La gauche et le temps long
Nous revoilà dans la question du temps long. C’est en se situant dans le temps long autant que dans le temps court que la gauche donne à la société politique la force de la durée. C’est, d’ailleurs, pourquoi, une fois au pouvoir, la gauche n’a pas besoin de la violence de la force : tandis que la droite se sent toujours menacée et se croit donc obligée de tuer pour croire assurer son existence, comme nous venons de le voir, la gauche, elle, fait sienne le propos de Rousseau dans le Contrat social : « Le plus fort n’est jamais assez fort pour être toujours le maître, s’il ne transforme sa force en droit et l’obéissance en devoir ». Comme elle est dans le temps long, la gauche se fonde sur la loi au lieu de se fonder sur la violence. C’est aussi parce qu’elle est dans le temps long au lieu d’être dans le temp court que la gauche se réfère toujours à sa mémoire, au lieu d’être dans l’oubli. Mais cela lui donne aussi une force que la droite n’a pas : celle de la culture.
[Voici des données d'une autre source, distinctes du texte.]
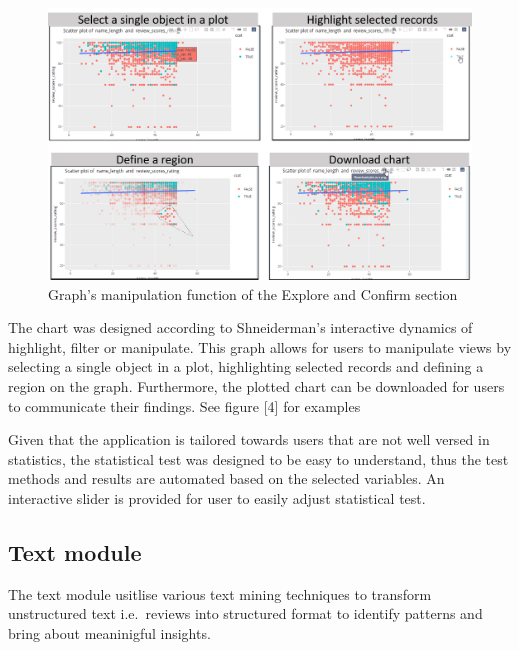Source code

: \documentclass{acm_proc_article-sp}
\begin{document}
\begin{figure}[H]

{\centering \includegraphics[width=1\linewidth]{images/design_explore2} 

}

\caption{Graph's manipulation function of the Explore and Confirm section}\label{fig:unnamed-chunk-4}
\end{figure}

The chart was designed according to Shneiderman's interactive dynamics
of highlight, filter or manipulate. This graph allows for users to
manipulate views by selecting a single object in a plot, highlighting
selected records and defining a region on the graph. Furthermore, the
plotted chart can be downloaded for users to communicate their findings.
See figure {[}4{]} for examples

Given that the application is tailored towards users that are not well
versed in statistics, the statistical test was designed to be easy to
understand, thus the test methods and results are automated based on the
selected variables. An interactive slider is provided for user to easily
adjust statistical test.

\hypertarget{text-module}{%
\subsection{Text module}\label{text-module}}

The text module usitlise various text mining techniques to transform
unstructured text i.e.~reviews into structured format to identify
patterns and bring about meaninigful insights.
\end{document}
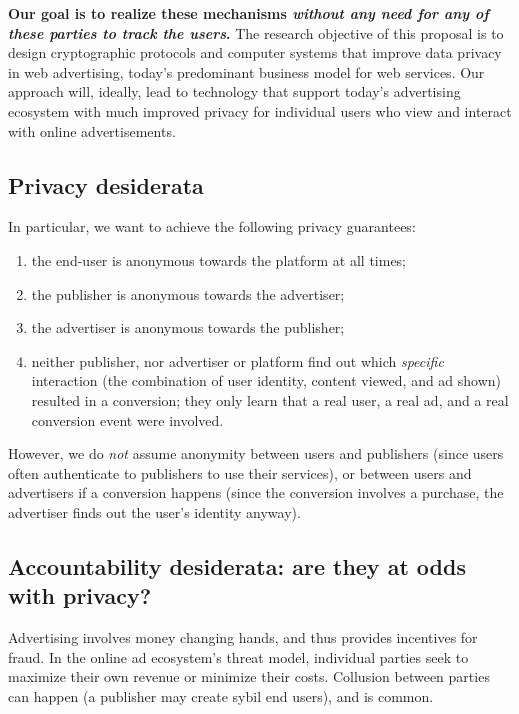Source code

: \medskip
\noindent
\textbf{
Our goal is to realize these mechanisms \emph{without any need for any of these parties to track the users}.} 
The research objective of this proposal is to design cryptographic protocols and
computer systems that improve data privacy in web advertising, today's
predominant business model for web services.
%
Our approach will, ideally, lead to technology that support today's advertising
ecosystem with much improved privacy for individual users who view and
interact with online advertisements.
%

\medskip

\subsection{Privacy desiderata}

In particular, we want to achieve the following privacy guarantees:
\begin{enumerate}[nosep]
  \item the end-user is anonymous towards the platform at all times;
  \item the publisher is anonymous towards the advertiser;
  \item the advertiser is anonymous towards the publisher;
  \item neither publisher, nor advertiser or platform find out which \emph{specific} interaction (the combination of user identity, content viewed, and ad shown)
	resulted in a conversion; they only learn that a real user, a real ad, and a real conversion event were involved.
\end{enumerate}
%
However, we do \emph{not} assume anonymity between users and publishers (since users often authenticate to publishers to use their services), or between users and advertisers if a conversion happens (since the conversion involves a purchase, the advertiser finds out the user's identity anyway).
%


%









\subsection{Accountability desiderata: are they at odds with privacy?}
%
Advertising involves money changing hands, and thus provides incentives for
fraud.
%
In the online ad ecosystem's threat model, individual parties seek to maximize
their own revenue or minimize their costs.
%
Collusion between parties can happen (\eg a publisher may create sybil end
users), and is common.
%

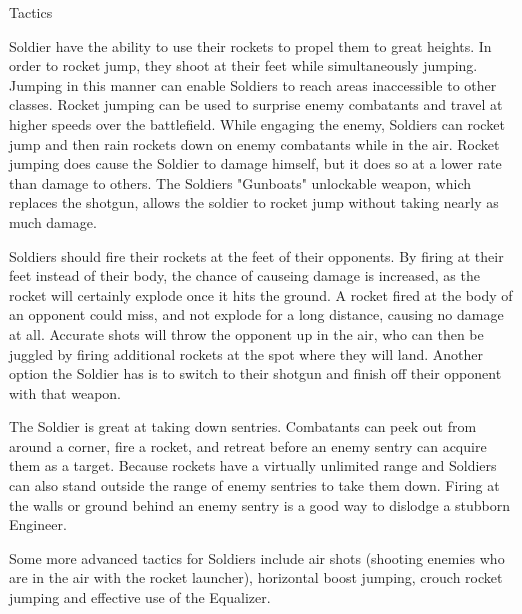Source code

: Tactics 

Soldier have the ability to use their rockets to propel them to great heights.  In order to rocket jump, they shoot at their feet while simultaneously jumping. Jumping in this manner can enable Soldiers to reach areas inaccessible to other classes. Rocket jumping can be used to surprise enemy combatants and travel at higher speeds over the battlefield. While engaging the enemy, Soldiers can rocket jump and then rain rockets down on enemy combatants while in the air. Rocket jumping does cause the Soldier to damage himself, but it does so at a lower rate than damage to others. The Soldiers "Gunboats" unlockable weapon, which replaces the shotgun, allows the soldier to rocket jump without taking nearly as much damage.

Soldiers should fire their rockets at the feet of their opponents.  By firing at their feet instead of their body, the chance of causeing damage is increased, as the rocket will certainly explode once it hits the ground.  A rocket fired at the body of an opponent could miss, and not explode for a long distance, causing no damage at all.  Accurate shots will throw the opponent up in the air, who can then be juggled by firing additional rockets at the spot where they will land.  Another option the Soldier has is to switch to their shotgun and finish off their opponent with that weapon.


The Soldier is great at taking down sentries. Combatants can peek out from around a corner, fire a rocket, and retreat before an enemy sentry can acquire them as a target. Because rockets have a virtually unlimited range and Soldiers can also stand outside the range of enemy sentries to take them down. Firing at the walls or ground behind an enemy sentry is a good way to dislodge a stubborn Engineer. 

Some more advanced tactics for Soldiers include air shots (shooting enemies who are in the air with the rocket launcher), horizontal boost jumping, crouch rocket jumping and effective use of the Equalizer.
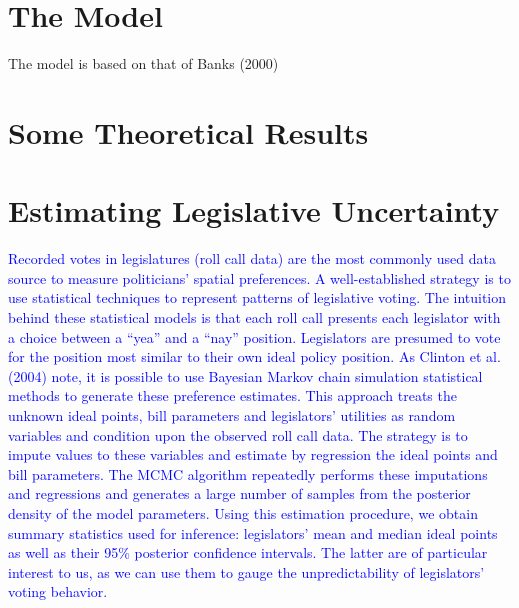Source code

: \documentclass[12pt]{article}
\newcommand{\ga}{\gamma}
\begin{document}


\section{The Model}
\label{sec:model}

The model is based on that of Banks (2000)


\section{Some Theoretical Results}
\label{sec:res}

\section{Estimating Legislative Uncertainty}
\label{sec:est}

\textcolor{blue}{Recorded votes in legislatures (roll call data) are the most commonly used data source to measure politicians' spatial preferences. A well-established strategy is to use statistical techniques to represent patterns of legislative voting. The intuition behind these statistical models is that each roll call presents each legislator with a choice between a ``yea'' and a ``nay'' position. Legislators are presumed to vote for the position most similar to their own ideal policy position. As Clinton et al. (2004) note, it is possible to use Bayesian Markov chain simulation statistical methods to generate these preference estimates. This approach treats the unknown ideal points, bill parameters and legislators' utilities as random variables and condition upon the observed roll call data. The strategy is to impute values to these variables and estimate by regression the ideal points and bill parameters. The MCMC algorithm repeatedly performs these imputations and regressions and generates a large number of samples from the posterior density of the model parameters. Using this estimation procedure, we obtain summary statistics used for inference: legislators' mean and median ideal points as well as their 95$\%$ posterior confidence intervals. The latter are of particular interest to us, as we can use them to gauge the unpredictability of  legislators' voting behavior.}
\end{document}
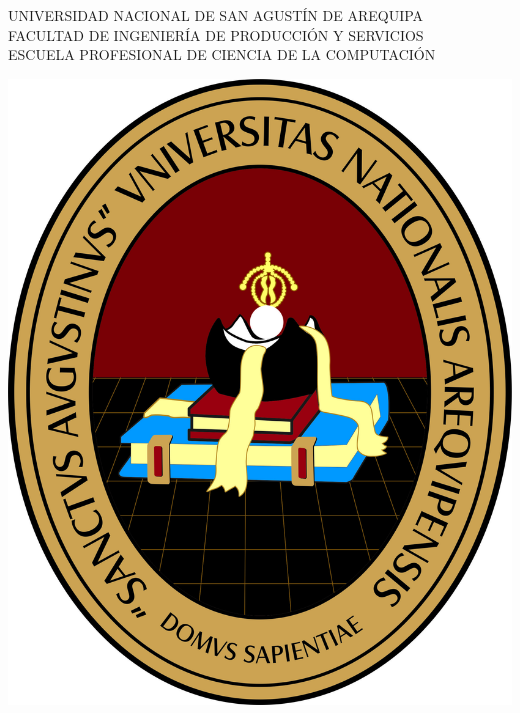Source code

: \newpage
\thispagestyle{empty}
\begin{doublespacing}       
    \begin{center}
 \Large\uppercase\expandafter{UNIVERSIDAD NACIONAL DE SAN AGUSTÍN DE AREQUIPA}\\
        \large\uppercase\expandafter{FACULTAD DE INGENIERÍA DE PRODUCCIÓN Y SERVICIOS}\\
        \normalsize\uppercase\expandafter{ESCUELA PROFESIONAL DE CIENCIA DE LA COMPUTACIÓN}\\
    \end{center}
\end{doublespacing}
     \null\vskip0.16in
      \begin{center}
         \includegraphics[scale=0.29]{ESCUDO.jpg}
      \end{center}

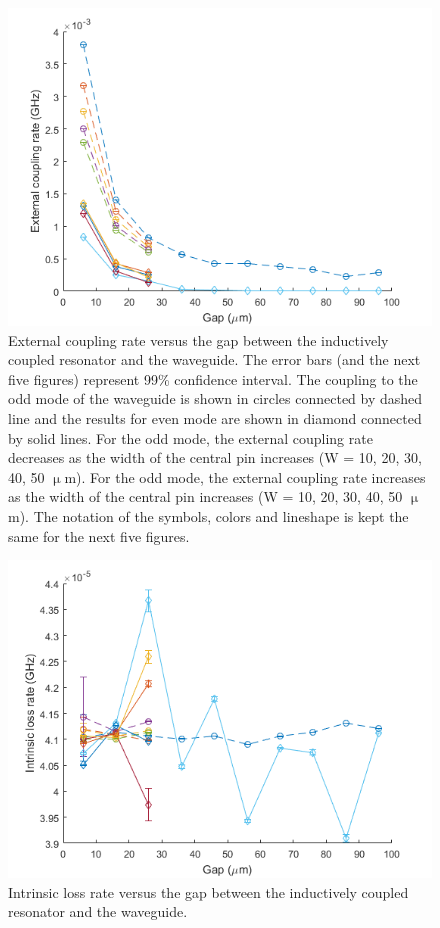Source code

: \documentclass[noshowpacs,amsmath,
superscriptaddress,
10pt]{article}
\begin{document}
\begin{figure}[!ht]
\centering
\includegraphics[width=12cm] {tInduc_ke}
\caption{External coupling rate versus the gap between the inductively coupled resonator and the waveguide. The error bars (and the next five figures) represent 99\% confidence interval. The coupling to the odd mode of the waveguide is shown in circles connected by dashed line and the results for even mode are shown in diamond connected by solid lines. For the odd mode, the external coupling rate decreases as the width of the central pin increases (W = 10, 20, 30, 40, 50 $\upmu$m). For the odd mode, the external coupling rate increases as the width of the central pin increases (W = 10, 20, 30, 40, 50 $\upmu$m). The notation of the symbols, colors and lineshape is kept the same for the next five figures.}
\label{pic:tInduc_ke}
\end{figure}

\begin{figure}[!ht]
\centering
\includegraphics[width=12cm] {tInduc_ki}
\caption{Intrinsic loss rate versus the gap between the inductively coupled resonator and the waveguide. }
\label{pic:tInduc_ki}
\end{figure}
\end{document}
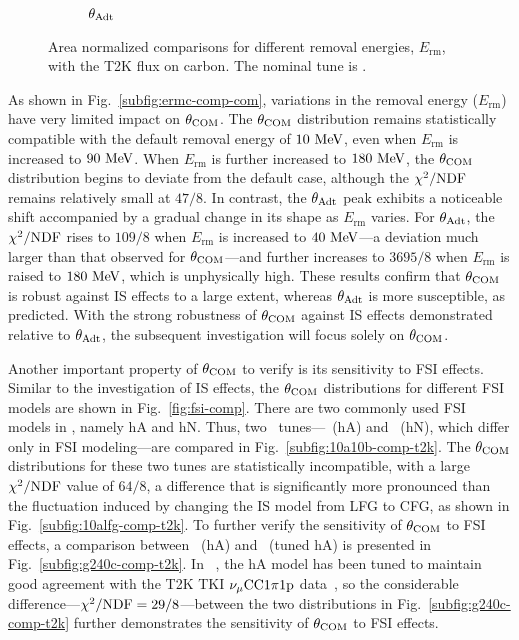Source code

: \begin{figure}[ht!]
\begin{subfigure}[ht!]{\dbfigwid\textwidth}
          \caption{$\theta_{\textrm{Adt}}$}
          \label{subfig:ermc-comp-adt}
     \end{subfigure}
     \caption{Area normalized comparisons for different removal energies, $E_{\textrm{rm}}$, with the T2K flux on carbon. The nominal tune is \gZero.}
     \label{fig:ermc-comp}
     \end{figure}
     As shown in Fig.~\ref{subfig:ermc-comp-com}, variations in the removal energy ($E_{\textrm{rm}}$) have very limited impact on $\theta_{\textrm{COM}}$. 
     The $\theta_{\textrm{COM}}$ distribution remains statistically compatible with the default removal energy of $10~\textrm{MeV}$, even when $E_{\textrm{rm}}$ is increased to $90~\textrm{MeV}$.
     When $E_{\textrm{rm}}$ is further increased to $180~\textrm{MeV}$, the $\theta_{\textrm{COM}}$ distribution begins to deviate from the default case, although the $\chi^2/{\textrm{NDF}}$ remains relatively small at $47/8$.
     In contrast, the $\theta_{\textrm{Adt}}$ peak exhibits a noticeable shift accompanied by a gradual change in its shape as $E_{\textrm{rm}}$ varies.
     For $\theta_{\textrm{Adt}}$, the $\chi^2/{\textrm{NDF}}$ rises to $109/8$ when $E_{\textrm{rm}}$ is increased to $40~\textrm{MeV}$—a deviation much larger than that observed for $\theta_{\textrm{COM}}$—and further increases to $3695/8$ when $E_{\textrm{rm}}$ is raised to $180~\textrm{MeV}$, which is unphysically high.
     These results confirm that $\theta_{\textrm{COM}}$ is robust against IS effects to a large extent, whereas $\theta_{\textrm{Adt}}$ is more susceptible, as predicted.
     With the strong robustness of $\theta_{\textrm{COM}}$ against IS effects demonstrated relative to $\theta_{\textrm{Adt}}$, the subsequent investigation will focus solely on $\theta_{\textrm{COM}}$.

     Another important property of $\theta_{\textrm{COM}}$ to verify is its sensitivity to FSI effects.
     Similar to the investigation of IS effects, the $\theta_{\textrm{COM}}$ distributions for different FSI models are shown in Fig.~\ref{fig:fsi-comp}.
     There are two commonly used FSI models in \genie, namely hA and hN.
     Thus, two \genie\ tunes—\geta\ (hA) and \getb\ (hN), which differ only in FSI modeling—are compared in Fig.~\ref{subfig:10a10b-comp-t2k}.
     The $\theta_{\textrm{COM}}$ distributions for these two tunes are statistically incompatible, with a large $\chi^2/{\textrm{NDF}}$ value of $64/8$, a difference that is significantly more pronounced than the fluctuation induced by changing the IS model from LFG to CFG, as shown in Fig.~\ref{subfig:10alfg-comp-t2k}.
     To further verify the sensitivity of $\theta_{\textrm{COM}}$ to FSI effects, a comparison between \gZero\ (hA) and \gC\ (tuned hA) is presented in Fig.~\ref{subfig:g240c-comp-t2k}.
     In \gC~\cite{GENIE:2024ufm}, the hA model has been tuned to maintain good agreement with the T2K TKI $\nu_{\mu}\textrm{CC}1\pi1\textrm{p}$ data~\cite{T2K:2021naz}, so the considerable difference—$\chi^2/{\textrm{NDF}}=29/8$—between the two distributions in Fig.~\ref{subfig:g240c-comp-t2k} further demonstrates the sensitivity of $\theta_{\textrm{COM}}$ to FSI effects.

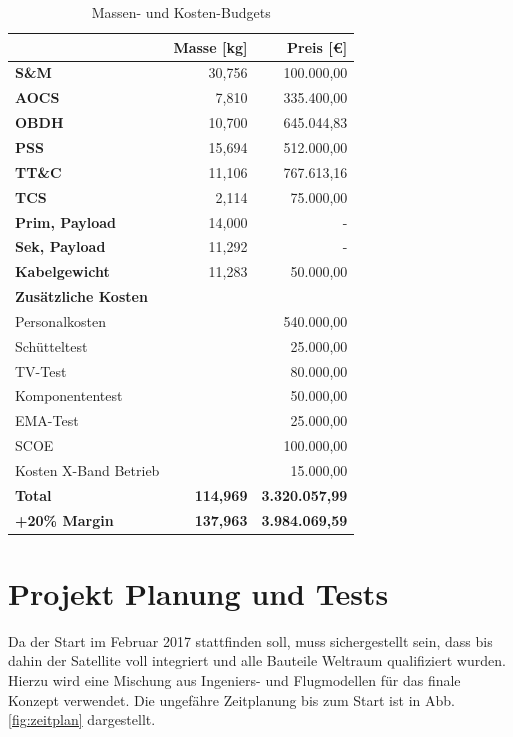 \documentclass[twoside]{article}
\begin{document}
\begin{multicols}{2}
         \begin{table}[H]
            \centering
            \begin{tabular}{lrr}
               \toprule    
               & \textbf{Masse [kg}] & \textbf{Preis [\euro]}\\
               \midrule
               \midrule
               \textbf{S\&M} & 30,756 & 100.000,00\\
               \textbf{AOCS}  & 7,810 & 335.400,00\\
               \textbf{OBDH} & 10,700 & 645.044,83\\
               \textbf{PSS} & 15,694 & 512.000,00\\
               \textbf{TT\&C} & 11,106 & 767.613,16\\
               \textbf{TCS} & 2,114 & 75.000,00\\
               \textbf{Prim, Payload} & 14,000 & -\\
               \textbf{Sek, Payload} & 11,292 & -\\
               \textbf{Kabelgewicht} &  11,283 & 50.000,00\\
               \textbf{Zusätzliche Kosten} &  & \\
               \midrule
               Personalkosten &  & 540.000,00\\
               Schütteltest &  & 25.000,00\\
               TV-Test &  & 80.000,00\\
               Komponententest &  & 50.000,00\\
               EMA-Test &  & 25.000,00\\
               SCOE &  & 100.000,00\\
               Kosten X-Band Betrieb &  & 15.000,00\\
               \midrule
               \midrule
               \textbf{Total} & \textbf{114,969} & \textbf{3.320.057,99}\\
               \midrule
               \textbf{+20\% Margin} & \textbf{137,963} & \textbf{3.984.069,59}\\
               \bottomrule 
            \end{tabular}
            \caption{Massen- und Kosten-Budgets}
            \label{tab:bduget_mass_kosten}
         \end{table}

         \section{Projekt Planung und Tests}
         Da der Start im Februar 2017 stattfinden soll, muss sichergestellt sein, dass bis dahin der Satellite voll integriert und alle Bauteile Weltraum qualifiziert wurden. 
         Hierzu wird eine Mischung aus Ingeniers- und Flugmodellen für das finale Konzept verwendet. Die ungefähre Zeitplanung bis zum Start ist in Abb. \ref{fig:zeitplan} dargestellt.


\end{multicols}
\end{document}
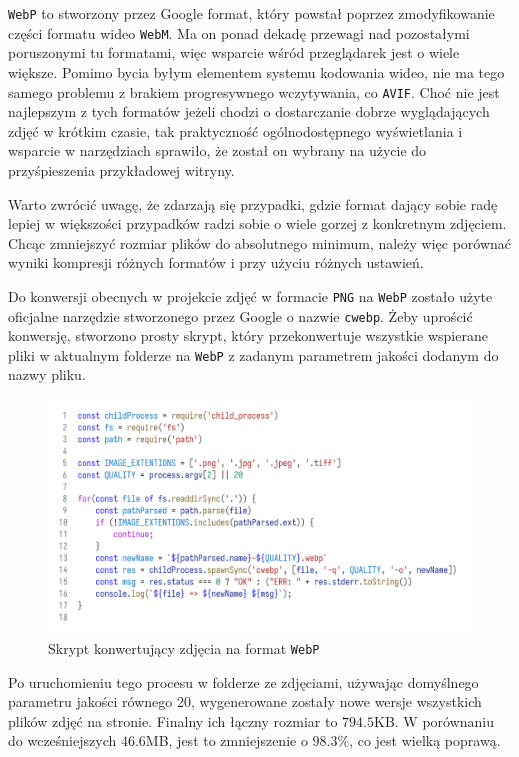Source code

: \documentclass[licencjacka]{pracadypl}
\begin{document}
\texttt{WebP} to stworzony przez Google format, który powstał poprzez zmodyfikowanie części formatu wideo \texttt{WebM}. Ma on ponad dekadę przewagi nad pozostałymi poruszonymi tu formatami, więc wsparcie wśród przeglądarek jest o wiele większe. Pomimo bycia byłym elementem systemu kodowania wideo, nie ma tego samego problemu z brakiem progresywnego wczytywania, co \texttt{AVIF}. Choć nie jest najlepszym z tych formatów jeżeli chodzi o dostarczanie dobrze wyglądających zdjęć w krótkim czasie, tak praktyczność ogólnodostępnego wyświetlania i wsparcie w narzędziach sprawiło, że został on wybrany na użycie do przyśpieszenia przykładowej witryny.

Warto zwrócić uwagę, że zdarzają się przypadki, gdzie format dający sobie radę lepiej w większości przypadków radzi sobie o wiele gorzej z konkretnym zdjęciem. Chcąc zmniejszyć rozmiar plików do absolutnego minimum, należy więc porównać wyniki kompresji różnych formatów i przy użyciu różnych ustawień.

Do konwersji obecnych w projekcie zdjęć w formacie \texttt{PNG} na \texttt{WebP} zostało użyte oficjalne narzędzie stworzonego przez Google o nazwie \texttt{cwebp}. Żeby uprościć konwersję, stworzono prosty skrypt, który przekonwertuje wszystkie wspierane pliki w aktualnym folderze na \texttt{WebP} z zadanym parametrem jakości dodanym do nazwy pliku.

\begin{figure}[H]
  \centering
  \includegraphics[width=\linewidth/\real{1.1}]{images/code_script_conv_webm.png}
  \caption{Skrypt konwertujący zdjęcia na format \texttt{WebP}}
  \label{fig:script-webp}
\end{figure}

Po uruchomieniu tego procesu w folderze ze zdjęciami, używając domyślnego parametru jakości równego 20, wygenerowane zostały nowe wersje wszystkich plików zdjęć na stronie. Finalny ich łączny rozmiar to $794.5$KB. W porównaniu do wcześniejszych $46.6$MB, jest to zmniejszenie o $98.3\%$, co jest wielką poprawą.
\end{document}
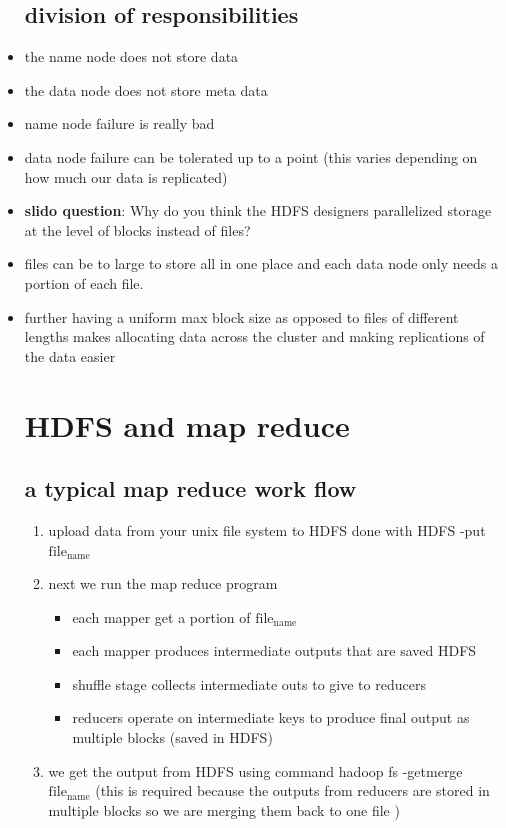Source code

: \documentclass{article}
\begin{document}
\begin{itemize}
\subsection*{division of responsibilities}
\item the name node does not store data 
\item the data node does not store meta data
\item name node failure is really bad 
\item data node failure can be tolerated up to a point (this varies depending on how much our data is replicated)
\item \textbf{slido question}: Why do you think the HDFS designers
parallelized storage at the level of blocks
instead of files?
\item files can be to large to store all in one place and each data node only needs a portion of each file. 
\item further having a uniform max block size as opposed to files of different lengths makes allocating data across the cluster and making replications of the data easier 

\section*{HDFS and map reduce}
\subsection*{a typical map reduce work flow}
\begin{enumerate}
    \item upload data from your unix file system to HDFS done with HDFS -put $\text{file}_\text{name}$ 
    \item next we run the map reduce program 
    \begin{itemize}
        \item each mapper get a portion of $\text{file}_\text{name}$ 
        \item each mapper produces intermediate outputs that are saved HDFS
        \item shuffle stage collects intermediate outs to give to reducers
        \item reducers operate on intermediate keys to produce final output as multiple blocks (saved in HDFS)
    \end{itemize}
    \item we get the output from HDFS using command hadoop fs -getmerge $\text{file}_\text{name}$ (this is required because the outputs from reducers are stored in multiple blocks so we are merging them back to one file )
\end{enumerate}

\end{itemize}
\end{document}
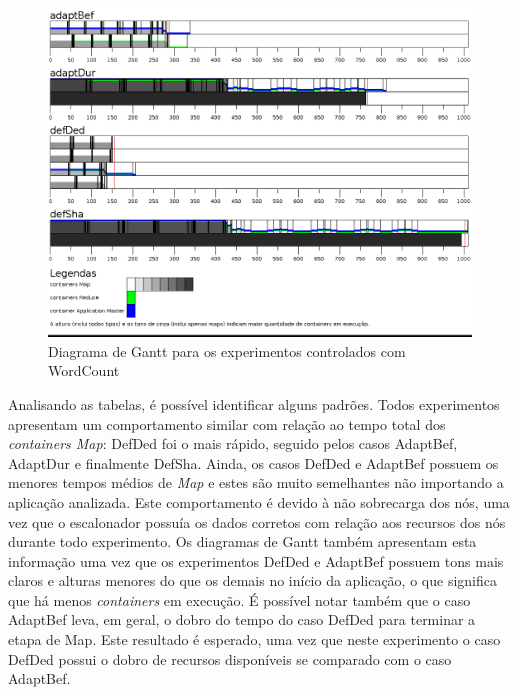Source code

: \begin{figure}[!ht]
	\centering
	\includegraphics[width=\textwidth]{figuras/WC-simul.png}
	\caption{Diagrama de Gantt para os experimentos controlados com WordCount}
	\label{fig:exp1WC}
\end{figure}

Analisando as tabelas, é possível identificar alguns padrões. Todos experimentos apresentam um comportamento similar com relação ao tempo total dos \textit{containers Map}: DefDed foi o mais rápido, seguido pelos casos AdaptBef, AdaptDur e finalmente DefSha. Ainda, os casos DefDed e AdaptBef possuem os menores tempos médios de \textit{Map} e estes são muito semelhantes não importando a aplicação analizada. Este comportamento é devido à não sobrecarga dos nós, uma vez que o escalonador possuía os dados corretos com relação aos recursos dos nós durante todo experimento.
Os diagramas de Gantt também apresentam esta informação uma vez que os experimentos DefDed e AdaptBef possuem tons mais claros e alturas menores do que os demais no início da aplicação, o que significa que há menos \textit{containers} em execução. É possível notar também que o caso AdaptBef leva, em geral, o dobro do tempo do caso DefDed para terminar a etapa de Map. Este resultado é esperado, uma vez que neste experimento o caso DefDed possui o dobro de recursos disponíveis se comparado com o caso AdaptBef.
La gauche et le libéralisme
C’est bien sur cela, entre autres, que se fonde la différence entre la gauche et le libéralisme. Le libéralisme consiste dans la soi-disant liberté de pouvoir échanger librement dans le temps court du profit. En revanche, la gauche, qui recherche, elle, la solidarité, se fonde sur une économie politique, au lieu de se fonder sur une économie de marché, et, ainsi, met en œuvre des échanges situés dans le temps long et institués par de la loi. C’est ainsi que la gauche inscrit l’échange dans une économie de projet et de relation à l’autre. Le temps long de l’échange fait de l’économie un ensemble d’activités qui a du sens pour celles et ceux qui en sont les acteurs, et ce sens se formule dans le temps long de la relation de l’échange, au lieu de se fonder sur le temps court du profit et du pouvoir. C’est bien pourquoi la gauche ne peut avoir d’avenir qu’en-dehors du libéralisme et de l’économie de marché, car le marché établit des rapports de force et de domination, au lieu d’instituer des relations de reconnaissance et d’identité.
Repenser la gauche
La gauche ne peut retrouver la force qu’elle a pu avoir qu’en se fondant sur des mots qui donnent du sens à son action. La gauche ne fut forte que quand elle disait des mots, quand elle avait une pensée, quand elle intervenait dans le débat public autrement qu’en y portant des jugements sur des partis et sur des personnages. La gauche s’est perdue car elle n’a plus de projet. Pour retrouver sa force, la gauche doit se repenser., elle doit inventer un nouveau discours, de nouveaux mots dans lesquels toutes celles et tous ceux qui s’en réclament puissent se retrouver et susciter l’adhésion des autres. Pour retrouver sa place dans l’espace public, la gauche doit y exprimer une mémoire et une culture. Les petits jeux électoraux ne peuvent faire gagner la gauche, car elle s’est fondée, justement, sur la dénonciation de ce qui limite la politique au fait électoral. Pour repenser la gauche et la faire de nouveau gagner, ils faut lui faire retrouver sa voix et ses mots.